The study detected 12 per cent more prostate tumours among men who were screened annually compared to those who received routine care, at 4,250 tumours versus 3,815. Deaths from prostate cancer did not differ significantly between the groups.

There were 158 deaths from the cancer in the screening group and 145 deaths in the routine-care group. Annual screening tests also did not reduce deaths from prostate cancer among men in their 50s and 60s, as the researchers had hoped.

Furthermore, men diagnosed with prostate cancer who also had a history of heart attacks, strokes, diabetes, cancer or lung and liver disease were far more likely to die from causes other than prostate cancer – a finding that suggests that screening often finds tumours that are not likely to cause harm.

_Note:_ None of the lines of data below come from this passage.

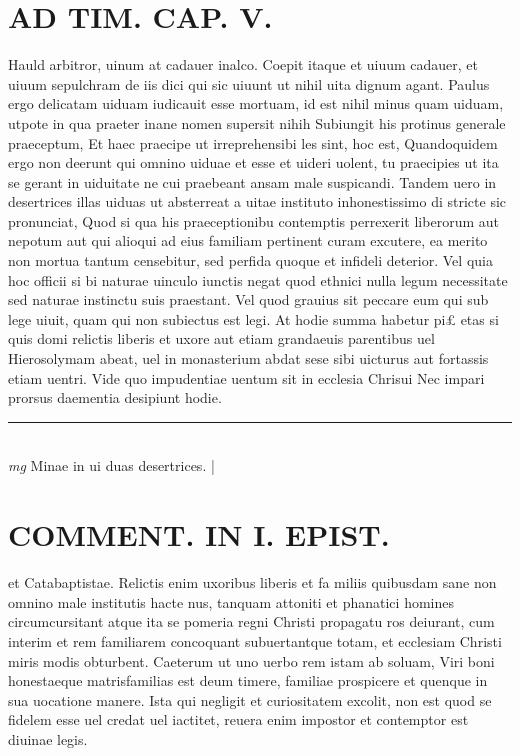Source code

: \documentclass{article}
\begin{document}
\begin{pages}
\section*{AD TIM. CAP. V. }
\marginpar{[ p.151 ]}\pstart Hauld arbitror, uinum at cadauer inalco. Coepit itaque et uiuum cadauer, et uiuum sepulchram de iis dici qui sic uiuunt ut nihil uita dignum agant. Paulus ergo delicatam uiduam iudicauit esse mortuam, id est nihil minus quam uiduam, utpote in qua praeter inane nomen supersit nihih Subiungit his protinus generale praeceptum, Et haec praecipe ut irreprehensibi les sint, hoc est, Quandoquidem ergo non deerunt qui omnino uiduae et esse et uideri uolent, tu praecipies ut ita se gerant in uiduitate ne cui praebeant ansam male suspicandi. Tandem uero in desertrices illas uiduas ut absterreat a uitae instituto inhonestissimo di stricte sic pronunciat, Quod si qua his praeceptionibu contemptis perrexerit liberorum aut nepotum aut qui alioqui ad eius familiam pertinent curam excutere, ea merito non mortua tantum censebitur, sed perfida quoque et infideli deterior. Vel quia hoc officii si bi naturae uinculo iunctis negat quod ethnici nulla legum necessitate sed naturae instinctu suis praestant. Vel quod grauius sit peccare eum qui sub lege uiuit, quam qui non subiectus est legi. At hodie summa habetur pi£ etas si quis domi relictis liberis et uxore aut etiam grandaeuis parentibus uel Hierosolymam abeat, uel in monasterium abdat sese sibi uicturus aut fortassis etiam uentri. Vide quo impudentiae uentum sit in ecclesia Chrisui Nec impari prorsus daementia desipiunt hodie.  \pend
\vspace{0.5cm}\noindent
\vspace{0.2cm}\rule{1cm}{0.2pt}\\ 
\hspace{0.2cm}\textit{mg}
\footnotesize Minae in ui duas desertrices. 
\normalsize| 
\section*{COMMENT. IN I. EPIST. }\pstart et Catabaptistae. Relictis enim uxoribus liberis et fa miliis quibusdam sane non omnino male institutis hacte nus, tanquam attoniti et phanatici homines circumcursitant atque ita se pomeria regni Christi propagatu ros deiurant, cum interim et rem familiarem concoquant subuertantque totam, et ecclesiam Christi miris modis obturbent. Caeterum ut uno uerbo rem istam ab soluam, Viri boni honestaeque matrisfamilias est deum timere, familiae prospicere et quenque in sua uocatione manere. Ista qui negligit et curiositatem excolit, non est quod se fidelem esse uel credat uel iactitet, reuera enim impostor et contemptor est diuinae legis.  \pend
{}
{}

\end{pages}
\end{document}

While recommending against mass screening of all men on the basis of age alone, Prof Andriole acknowledged that screening can be useful in select men. He also said that widespread testing has resulted in many men with slow-growing tumours to be over-diagnosed and over-treated with surgery or radiation therapy, the possible side effects of which include incontinence and impotence.

“We have to take a more nuanced approach to determine which men should be screened with PSA in the first place, how frequently they should be tested, the PSA level at which they should be biopsied and whether their cancer warrants aggressive therapy,” he continued.

The PLCO study will continue to follow patients for up to 15 years after they enrolled, and evaluate the effects of prostate cancer screening on mortality.